Source data
********************
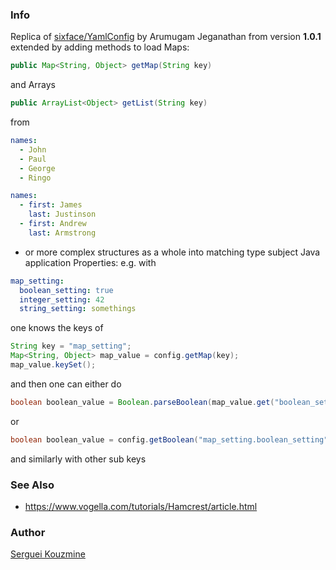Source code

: ### Info


Replica of [sixface/YamlConfig](https://github.com/jsixface/YamlConfig) by Arumugam Jeganathan from version __1.0.1__ 
extended
by adding methods to load Maps:
```java
public Map<String, Object> getMap(String key)
```
and Arrays 
```java 
public ArrayList<Object> getList(String key)
```
 from
```yaml
names:
  - John
  - Paul
  - George
  - Ringo  
```
```yaml
names:
  - first: James
    last: Justinson
  - first: Andrew
    last: Armstrong
```
- or more complex structures
as a whole into matching type subject Java application Properties:
e.g. with 
```YAML
map_setting:
  boolean_setting: true
  integer_setting: 42
  string_setting: somethings
```

one knows the keys of
```java
String key = "map_setting";
Map<String, Object> map_value = config.getMap(key);
map_value.keySet();
```

and then one can either do
```java
boolean boolean_value = Boolean.parseBoolean(map_value.get("boolean_setting").toString());
```
or

```java
boolean boolean_value = config.getBoolean("map_setting.boolean_setting");
```

and similarly with other sub keys

### See Also
  * https://www.vogella.com/tutorials/Hamcrest/article.html

### Author

[Serguei Kouzmine](kouzmine_serguei@yahoo.com)

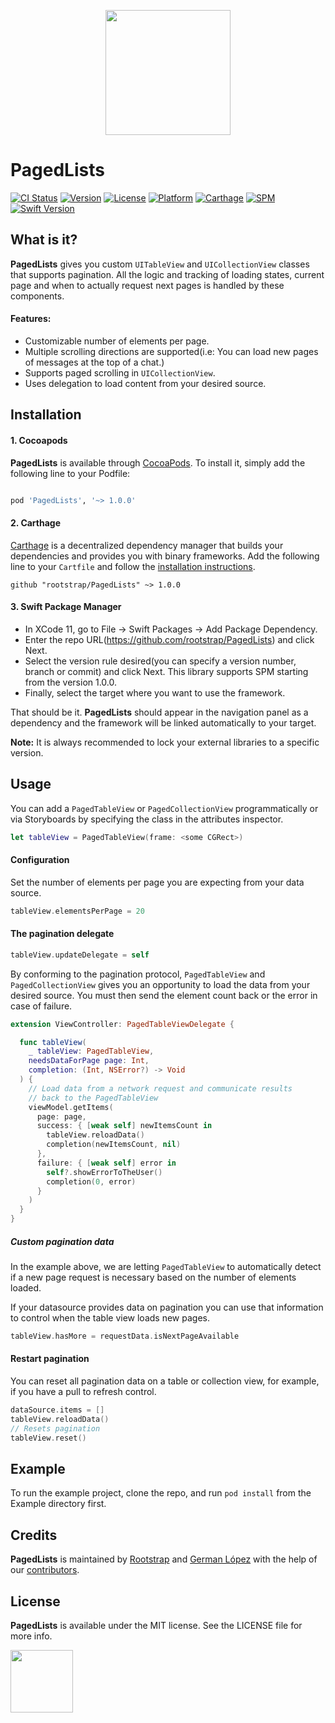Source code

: <p align="center">
<img src="https://github.com/rootstrap/PagedLists/blob/master/paged-lists-logo.png" width="200"/>
<br/>
</p>

# PagedLists

[![CI Status](https://img.shields.io/travis/rootstrap/PagedLists.svg?style=flat)](https://travis-ci.org/rootstrap/PagedLists)
[![Version](https://img.shields.io/cocoapods/v/PagedLists.svg?style=flat)](https://cocoapods.org/pods/PagedLists)
[![License](https://img.shields.io/cocoapods/l/PagedLists.svg?style=flat)](https://cocoapods.org/pods/PagedLists)
[![Platform](https://img.shields.io/cocoapods/p/PagedLists.svg?style=flat)](https://cocoapods.org/pods/PagedLists)
[![Carthage](https://img.shields.io/badge/Carthage-compatible-success)](#installation)
[![SPM](https://img.shields.io/badge/SPM-compatible-success)](#installation)
[![Swift Version](https://img.shields.io/badge/Swift%20Version-5.2-orange)](https://cocoapods.org/pods/PagedLists)

## What is it?

**PagedLists** gives you custom `UITableView` and `UICollectionView` classes that supports pagination.
All the logic and tracking of loading states, current page and when to actually request next pages is handled by these components.

#### Features:
- Customizable number of elements per page.
- Multiple scrolling directions are supported(i.e: You can load new pages of messages at the top of a chat.)
- Supports paged scrolling in `UICollectionView`.
- Uses delegation to load content from your desired source.

## Installation

#### 1. Cocoapods

**PagedLists** is available through [CocoaPods](https://cocoapods.org). To install it, simply add the following line to your Podfile:


```ruby

pod 'PagedLists', '~> 1.0.0'

```

#### 2. Carthage

[Carthage](https://github.com/Carthage/Carthage) is a decentralized dependency manager that builds your dependencies and provides you with binary frameworks.
Add the following line to your `Cartfile` and follow the [installation instructions](https://github.com/Carthage/Carthage#adding-frameworks-to-an-application).

```
github "rootstrap/PagedLists" ~> 1.0.0
```

#### 3. Swift Package Manager

- In XCode 11, go to File -> Swift Packages -> Add Package Dependency.
- Enter the repo URL(https://github.com/rootstrap/PagedLists) and click Next.
- Select the version rule desired(you can specify a version number, branch or commit) and click Next. This library supports SPM starting from the version 1.0.0.
- Finally, select the target where you want to use the framework.

That should be it. **PagedLists** should appear in the navigation panel as a dependency and the framework will be linked automatically to your target.


**Note:** It is always recommended to lock your external libraries to a specific version.

## Usage

You can add a `PagedTableView` or `PagedCollectionView` programmatically or via Storyboards by specifying the class in the attributes inspector.

```swift
let tableView = PagedTableView(frame: <some CGRect>)
```

#### Configuration

Set the number of elements per page you are expecting from your data source.

```swift
tableView.elementsPerPage = 20
```

#### The pagination delegate

```swift
tableView.updateDelegate = self
```

By conforming to the pagination protocol, `PagedTableView` and `PagedCollectionView` gives you an opportunity to load the data from your desired source. You must then send the element count back or the error in case of failure.


```swift
extension ViewController: PagedTableViewDelegate {

  func tableView(
    _ tableView: PagedTableView,
    needsDataForPage page: Int,
    completion: (Int, NSError?) -> Void
  ) {
    // Load data from a network request and communicate results
    // back to the PagedTableView
    viewModel.getItems(
      page: page,
      success: { [weak self] newItemsCount in
        tableView.reloadData()
        completion(newItemsCount, nil)
      },
      failure: { [weak self] error in
        self?.showErrorToTheUser()
        completion(0, error)
      }
    )
  }
}
```

##### Custom pagination data

In the example above, we are letting `PagedTableView` to automatically detect if a new page request is necessary based on the number of elements loaded.

If your datasource provides data on pagination you can use that information to control when the table view loads new pages.

```swift
tableView.hasMore = requestData.isNextPageAvailable
```

#### Restart pagination

You can reset all pagination data on a table or collection view, for example, if you have a pull to refresh control.

```swift
dataSource.items = []
tableView.reloadData()
// Resets pagination
tableView.reset()
```

## Example

To run the example project, clone the repo, and run `pod install` from the Example directory first.


## Credits

**PagedLists** is maintained by [Rootstrap](http://www.rootstrap.com) and [German López](https://github.com/glm4) with the help of our [contributors](https://github.com/rootstrap/PagedLists/contributors).

## License

**PagedLists** is available under the MIT license. See the LICENSE file for more info.

[<img src="https://s3-us-west-1.amazonaws.com/rootstrap.com/img/rs.png" width="100"/>](http://www.rootstrap.com)
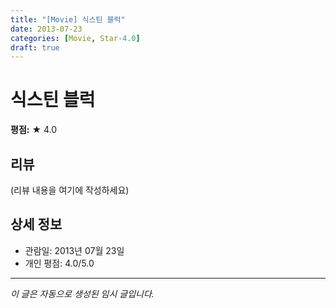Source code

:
 ```yaml
---
title: "[Movie] 식스틴 블럭"
date: 2013-07-23
categories: [Movie, Star-4.0]
draft: true
---
```


# 식스틴 블럭

**평점:** ★ 4.0

## 리뷰

(리뷰 내용을 여기에 작성하세요)

## 상세 정보

- 관람일: 2013년 07월 23일
- 개인 평점: 4.0/5.0

---

*이 글은 자동으로 생성된 임시 글입니다.*
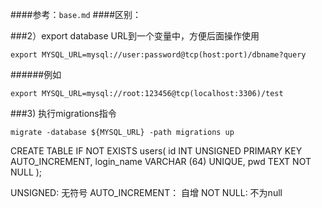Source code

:####参考：`base.md`
####区别：

###2）export database URL到一个变量中，方便后面操作使用
  ```
  export MYSQL_URL=mysql://user:password@tcp(host:port)/dbname?query
  ```

######例如
 ```
 export MYSQL_URL=mysql://root:123456@tcp(localhost:3306)/test
 ```

###3) 执行migrations指令
  ```
  migrate -database ${MYSQL_URL} -path migrations up
  ```



CREATE TABLE IF NOT EXISTS users(
  id INT UNSIGNED PRIMARY KEY AUTO_INCREMENT,
  login_name VARCHAR (64) UNIQUE,
  pwd TEXT NOT NULL
);

UNSIGNED: 无符号
AUTO_INCREMENT： 自增
NOT NULL: 不为null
********************
What this task involves: Please give back exactly the lines from the first line of the records above through the line containing "## What is it?", only those and both included, with the pictures removed.

Task solution:
Source code

: ### Info


Replica of [sixface/YamlConfig](https://github.com/jsixface/YamlConfig) by Arumugam Jeganathan from version __1.0.1__ 
extended
by adding methods to load Maps:
```java
public Map<String, Object> getMap(String key)
```
and Arrays 
```java 
public ArrayList<Object> getList(String key)
```
 from
```yaml
names:
  - John
  - Paul
  - George
  - Ringo  
```
```yaml
names:
  - first: James
    last: Justinson
  - first: Andrew
    last: Armstrong
```
- or more complex structures
as a whole into matching type subject Java application Properties:
e.g. with 
```YAML
map_setting:
  boolean_setting: true
  integer_setting: 42
  string_setting: somethings
```

one knows the keys of
```java
String key = "map_setting";
Map<String, Object> map_value = config.getMap(key);
map_value.keySet();
```

and then one can either do
```java
boolean boolean_value = Boolean.parseBoolean(map_value.get("boolean_setting").toString());
```
or

```java
boolean boolean_value = config.getBoolean("map_setting.boolean_setting");
```

and similarly with other sub keys

### See Also
  * https://www.vogella.com/tutorials/Hamcrest/article.html

### Author

[Serguei Kouzmine](kouzmine_serguei@yahoo.com)

Source code

: <p align="center">
<img src="https://github.com/rootstrap/PagedLists/blob/master/paged-lists-logo.png" width="200"/>
<br/>
</p>

# PagedLists

[![CI Status](https://img.shields.io/travis/rootstrap/PagedLists.svg?style=flat)](https://travis-ci.org/rootstrap/PagedLists)
[![Version](https://img.shields.io/cocoapods/v/PagedLists.svg?style=flat)](https://cocoapods.org/pods/PagedLists)
[![License](https://img.shields.io/cocoapods/l/PagedLists.svg?style=flat)](https://cocoapods.org/pods/PagedLists)
[![Platform](https://img.shields.io/cocoapods/p/PagedLists.svg?style=flat)](https://cocoapods.org/pods/PagedLists)
[![Carthage](https://img.shields.io/badge/Carthage-compatible-success)](#installation)
[![SPM](https://img.shields.io/badge/SPM-compatible-success)](#installation)
[![Swift Version](https://img.shields.io/badge/Swift%20Version-5.2-orange)](https://cocoapods.org/pods/PagedLists)

## What is it?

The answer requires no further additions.